La UD Ibiza afronta este domingo un nuevo partido clave y su técnico, Miguel Álvarez, lo tiene claro: el equipo necesita dar un paso adelante para no volver a complicarse. Tras la última victoria, el ambiente en el vestuario ha mejorado, pero el entrenador insiste en que no hay margen para relajarse en este tramo final de la temporada.
El conjunto celeste recibe al Sevilla B con la intención de mantener la buena dinámica, aunque Álvarez huye de cualquier exceso de confianza. El técnico advierte del potencial del rival y recuerda que, pese a su situación en la tabla, cuenta con talento suficiente para generar problemas.

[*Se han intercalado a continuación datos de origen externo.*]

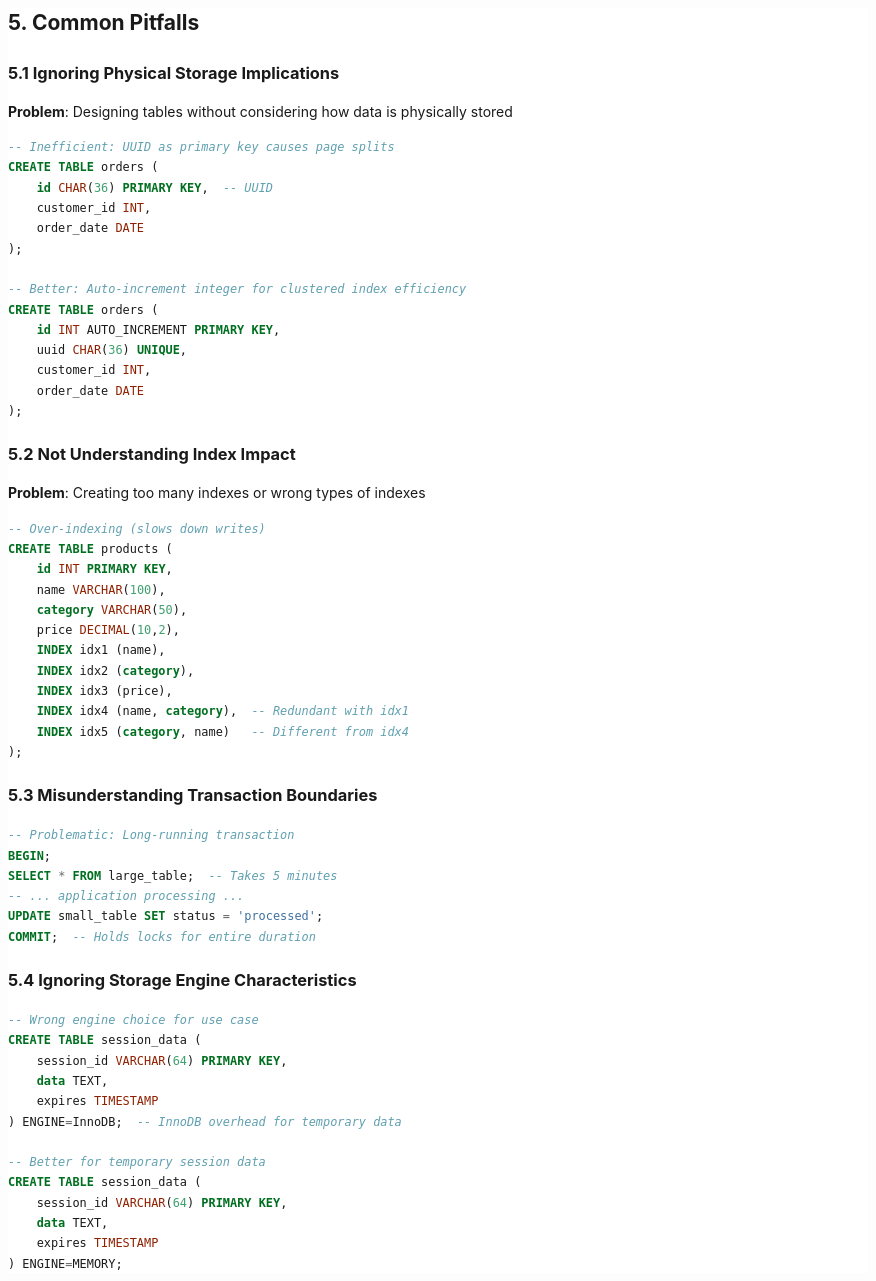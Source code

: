 ## 5. Common Pitfalls

### 5.1 Ignoring Physical Storage Implications
**Problem**: Designing tables without considering how data is physically stored
```sql
-- Inefficient: UUID as primary key causes page splits
CREATE TABLE orders (
    id CHAR(36) PRIMARY KEY,  -- UUID
    customer_id INT,
    order_date DATE
);

-- Better: Auto-increment integer for clustered index efficiency
CREATE TABLE orders (
    id INT AUTO_INCREMENT PRIMARY KEY,
    uuid CHAR(36) UNIQUE,
    customer_id INT,
    order_date DATE
);
```

### 5.2 Not Understanding Index Impact
**Problem**: Creating too many indexes or wrong types of indexes
```sql
-- Over-indexing (slows down writes)
CREATE TABLE products (
    id INT PRIMARY KEY,
    name VARCHAR(100),
    category VARCHAR(50),
    price DECIMAL(10,2),
    INDEX idx1 (name),
    INDEX idx2 (category), 
    INDEX idx3 (price),
    INDEX idx4 (name, category),  -- Redundant with idx1
    INDEX idx5 (category, name)   -- Different from idx4
);
```

### 5.3 Misunderstanding Transaction Boundaries
```sql
-- Problematic: Long-running transaction
BEGIN;
SELECT * FROM large_table;  -- Takes 5 minutes
-- ... application processing ...
UPDATE small_table SET status = 'processed';
COMMIT;  -- Holds locks for entire duration
```

### 5.4 Ignoring Storage Engine Characteristics
```sql
-- Wrong engine choice for use case
CREATE TABLE session_data (
    session_id VARCHAR(64) PRIMARY KEY,
    data TEXT,
    expires TIMESTAMP
) ENGINE=InnoDB;  -- InnoDB overhead for temporary data

-- Better for temporary session data
CREATE TABLE session_data (
    session_id VARCHAR(64) PRIMARY KEY,
    data TEXT,
    expires TIMESTAMP
) ENGINE=MEMORY;
```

Uno de los puntos en los que más insiste el entrenador es el inicio de los partidos. Aunque el equipo ha sido capaz de reaccionar en encuentros recientes, considera que esa situación no es sostenible y pide mayor concentración desde el primer minuto. En esa línea, también subraya la importancia de la presión tras pérdida, una faceta que considera clave para mantener al equipo cerca del área rival.
En cuanto al once, Álvarez apuesta por dar continuidad a los jugadores que están respondiendo, manteniendo una base reconocible. No obstante, el equipo tendrá bajas importantes, lo que obligará a ajustar algunas piezas en un momento delicado del calendario.
Más allá de cálculos o posibles objetivos, el mensaje del técnico es directo: centrarse en el presente y competir cada partido como una final. El equipo es consciente de su situación y asume la responsabilidad de mejorar lo hecho hasta ahora.
La UD Ibiza se juega mucho en las próximas jornadas. Con la temporada entrando en su recta decisiva, cada punto cuenta y el margen de error es cada vez más reducido.